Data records
════

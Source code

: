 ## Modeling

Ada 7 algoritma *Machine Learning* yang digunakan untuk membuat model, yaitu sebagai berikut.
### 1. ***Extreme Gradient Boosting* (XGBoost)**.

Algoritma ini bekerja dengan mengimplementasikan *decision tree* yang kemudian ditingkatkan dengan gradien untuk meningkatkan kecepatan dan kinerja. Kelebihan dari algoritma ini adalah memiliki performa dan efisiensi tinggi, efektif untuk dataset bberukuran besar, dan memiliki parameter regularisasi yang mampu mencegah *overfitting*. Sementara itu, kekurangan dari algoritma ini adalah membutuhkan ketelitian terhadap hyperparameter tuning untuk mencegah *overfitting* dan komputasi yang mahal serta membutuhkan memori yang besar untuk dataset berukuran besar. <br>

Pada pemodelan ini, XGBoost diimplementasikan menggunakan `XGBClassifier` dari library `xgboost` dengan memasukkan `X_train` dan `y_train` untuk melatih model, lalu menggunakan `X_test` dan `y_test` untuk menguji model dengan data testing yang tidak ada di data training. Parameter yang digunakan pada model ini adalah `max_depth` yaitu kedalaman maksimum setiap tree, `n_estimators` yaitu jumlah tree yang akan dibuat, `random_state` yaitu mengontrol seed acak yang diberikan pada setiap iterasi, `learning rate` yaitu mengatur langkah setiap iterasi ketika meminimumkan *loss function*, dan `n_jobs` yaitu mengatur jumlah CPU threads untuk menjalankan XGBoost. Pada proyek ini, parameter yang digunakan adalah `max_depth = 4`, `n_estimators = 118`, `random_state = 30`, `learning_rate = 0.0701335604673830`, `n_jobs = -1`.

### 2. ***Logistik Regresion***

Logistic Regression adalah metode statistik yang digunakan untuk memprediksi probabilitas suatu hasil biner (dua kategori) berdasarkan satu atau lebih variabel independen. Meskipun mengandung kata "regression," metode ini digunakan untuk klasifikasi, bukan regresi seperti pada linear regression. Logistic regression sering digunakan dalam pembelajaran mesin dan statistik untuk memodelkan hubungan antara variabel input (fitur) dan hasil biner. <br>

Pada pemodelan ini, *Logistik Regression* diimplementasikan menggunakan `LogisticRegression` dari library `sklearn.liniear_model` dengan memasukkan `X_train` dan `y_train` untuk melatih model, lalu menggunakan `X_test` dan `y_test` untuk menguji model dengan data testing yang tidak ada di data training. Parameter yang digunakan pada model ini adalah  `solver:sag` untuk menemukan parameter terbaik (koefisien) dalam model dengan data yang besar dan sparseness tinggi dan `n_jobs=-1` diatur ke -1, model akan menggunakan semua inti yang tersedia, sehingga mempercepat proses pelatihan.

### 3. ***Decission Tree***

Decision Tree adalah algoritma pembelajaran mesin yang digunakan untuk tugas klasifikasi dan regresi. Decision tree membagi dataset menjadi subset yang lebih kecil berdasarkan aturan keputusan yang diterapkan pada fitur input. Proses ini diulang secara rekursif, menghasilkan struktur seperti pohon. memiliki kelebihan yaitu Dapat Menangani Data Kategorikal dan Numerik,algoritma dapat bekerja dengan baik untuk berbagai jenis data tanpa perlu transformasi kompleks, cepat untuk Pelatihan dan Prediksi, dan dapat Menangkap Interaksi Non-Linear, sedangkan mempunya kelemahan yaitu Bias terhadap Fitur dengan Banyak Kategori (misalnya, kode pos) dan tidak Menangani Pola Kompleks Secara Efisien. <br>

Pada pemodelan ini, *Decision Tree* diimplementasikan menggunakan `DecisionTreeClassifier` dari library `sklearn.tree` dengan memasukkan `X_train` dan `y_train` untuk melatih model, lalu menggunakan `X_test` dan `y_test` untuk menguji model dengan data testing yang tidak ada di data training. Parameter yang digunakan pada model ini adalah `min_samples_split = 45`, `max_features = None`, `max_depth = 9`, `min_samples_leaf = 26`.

════

▶ [What you will do]
Copy only the entries from the first line to the line with "Algoritma ini bekerja", each exactly as it appears.

▶ [Solution to the exercise]
Source code

: ## Modeling

Ada 7 algoritma *Machine Learning* yang digunakan untuk membuat model, yaitu sebagai berikut.
### 1. ***Extreme Gradient Boosting* (XGBoost)**.

Algoritma ini bekerja dengan mengimplementasikan *decision tree* yang kemudian ditingkatkan dengan gradien untuk meningkatkan kecepatan dan kinerja. Kelebihan dari algoritma ini adalah memiliki performa dan efisiensi tinggi, efektif untuk dataset bberukuran besar, dan memiliki parameter regularisasi yang mampu mencegah *overfitting*. Sementara itu, kekurangan dari algoritma ini adalah membutuhkan ketelitian terhadap hyperparameter tuning untuk mencegah *overfitting* dan komputasi yang mahal serta membutuhkan memori yang besar untuk dataset berukuran besar. <br>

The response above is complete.